Portugal plans to borrow as much as ¤1.25 billion tomorrow by issuing debt repayable in October 2014 and June 2020, the nation’s debt agency said on January 6. The following day, Spain will auction as much as ¤3 billion of five-year bonds, while Italy will market ¤6 billion of securities maturing in 2026 and 2015.
The Netherlands issued ¤3.5 billion of debt today, with Germany seeking ¤7 billion tomorrow. Greek and Italian borrowing costs rose and demand waned at sales of almost ¤9 billion of bills today.

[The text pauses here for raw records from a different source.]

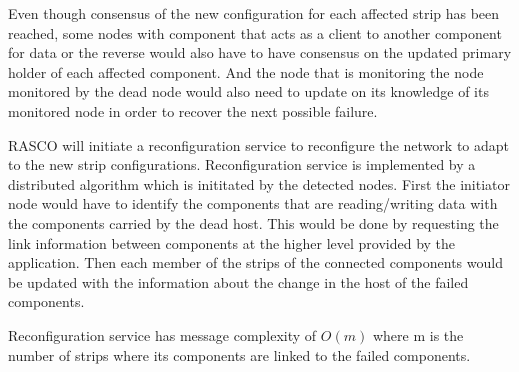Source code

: Even though consensus of the new configuration for each affected strip has been
reached, some nodes with component that acts as a client to another component
for data or the reverse would also have to have consensus on the updated
primary holder of each affected component. And the node that is monitoring the
node monitored by the dead node would also need to update on its knowledge of
its monitored node in order to recover the next possible failure.

RASCO will initiate a reconfiguration service to reconfigure the network to adapt
to the new strip configurations. Reconfiguration service is implemented by
a distributed algorithm which is inititated by the detected nodes. First the
initiator node would have to identify the components that are reading/writing
data with the components carried by the dead host. This would be done by
requesting the link information between components at the higher level provided
by the application. Then each member of the strips of the connected components
would be updated with the information about the change in the host of the
failed components.

Reconfiguration service has message complexity of $O(m)$ where m is the
number of strips where its components are linked to the failed components.


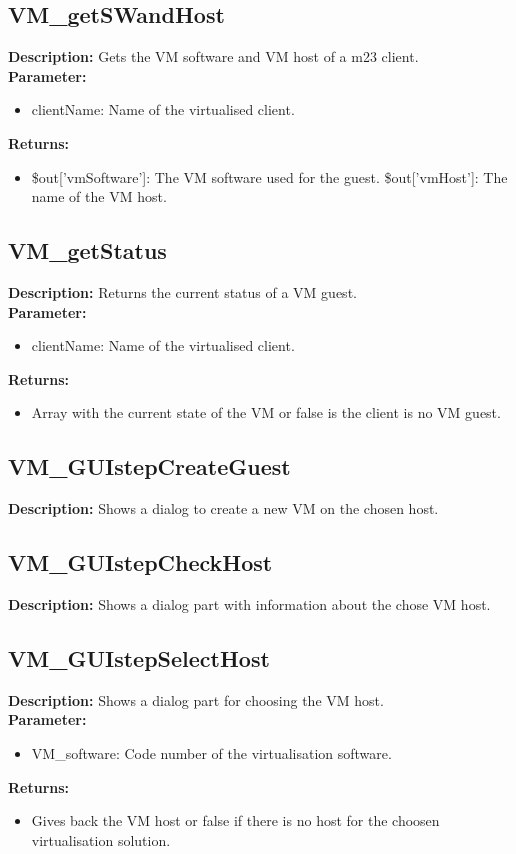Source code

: \subsection{VM\_getSWandHost}
\textbf{Description:} Gets the VM software and VM host of a m23 client.\\
\textbf{Parameter:}
\begin{itemize}
\item clientName: Name of the virtualised client.
\end{itemize}
\textbf{Returns:}
\begin{itemize}
\item \$out['vmSoftware']: The VM software used for the guest. \$out['vmHost']: The name of the VM host.
\end{itemize}

\subsection{VM\_getStatus}
\textbf{Description:} Returns the current status of a VM guest.\\
\textbf{Parameter:}
\begin{itemize}
\item clientName: Name of the virtualised client.
\end{itemize}
\textbf{Returns:}
\begin{itemize}
\item Array with the current state of the VM or false is the client is no VM guest.
\end{itemize}

\subsection{VM\_GUIstepCreateGuest}
\textbf{Description:} Shows a dialog to create a new VM on the chosen host.\\

\subsection{VM\_GUIstepCheckHost}
\textbf{Description:} Shows a dialog part with information about the chose VM host.\\

\subsection{VM\_GUIstepSelectHost}
\textbf{Description:} Shows a dialog part for choosing the VM host.\\
\textbf{Parameter:}
\begin{itemize}
\item VM\_software: Code number of the virtualisation software.
\end{itemize}
\textbf{Returns:}
\begin{itemize}
\item Gives back the VM host or false if there is no host for the choosen virtualisation solution.
\end{itemize}

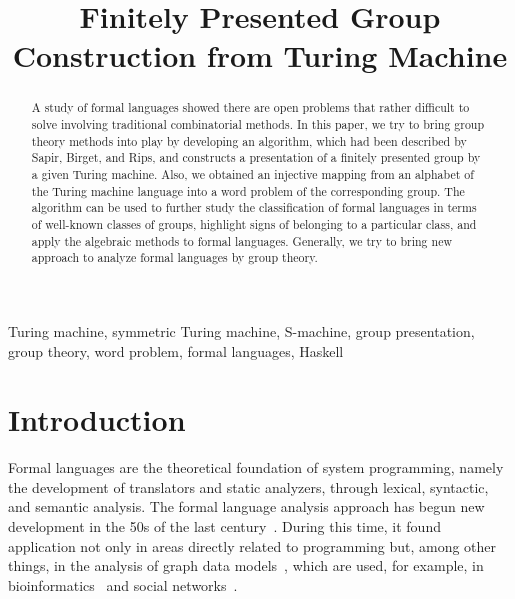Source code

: \documentclass[conference]{IEEEtran}
\theoremstyle{definition}
\begin{document}
\title{Finitely Presented Group Construction from Turing Machine}

\author{
\and
{}
}

\maketitle

\begin{abstract}
A study of formal languages showed there are open problems that rather difficult to solve involving traditional combinatorial methods. In this paper, we try to bring group theory methods into play by developing an algorithm, which had been described by Sapir, Birget, and Rips, and constructs a presentation of a finitely presented group by a given Turing machine. Also, we obtained an injective mapping from an alphabet of the Turing machine language into a word problem of the corresponding group. The algorithm can be used to further study the classification of formal languages in terms of well-known classes of groups, highlight signs of belonging to a particular class, and apply the algebraic methods to formal languages. Generally, we try to bring new approach to analyze formal languages by group theory. 
\end{abstract}

\begin{IEEEkeywords}
Turing machine, symmetric Turing machine, S-machine, group presentation, group theory, word problem, formal languages, Haskell
\end{IEEEkeywords}

\section{Introduction}

Formal languages are the theoretical foundation of system programming, namely the development of translators and static analyzers, through lexical, syntactic, and semantic analysis.
The formal language analysis approach has begun new development in the 50s of the last century~\cite{chomsky1, chomsky2}.
During this time, it found application not only in areas directly related to programming but, among other things, in the analysis of graph data models~\cite{Hellings2015QueryingFP, Azimov}, which are used,
for example, in bioinformatics~\cite{Huber2007} and social networks~\cite{scott1988social}.
\end{document}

A bailout for Portugal may oblige Germany to end its objections to expanding the region’s ¤750 billion rescue facility, or to bond issues that are guaranteed by all euro members, according to Christoph Rieger, head of fixed-income strategy at Commerzbank in Frankfurt.
‘Crucial test’
“Portugal will be the crucial test,” Rieger said. “They’ll have to come up with a multiplying of the bailout money or something like a common bond to turn things around.”
Chancellor Angela Merkel’s chief spokesman, Steffen Seibert, declined to repeat German objections to restocking the rescue fund after the Handelsblatt newspaper reported on January 9 that EU leaders may discuss an increase in February. Merkel has up to now opposed expanding government-funded help for debt-plagued euro nations, saying as recently as December 6 that she sees no need for additional aid.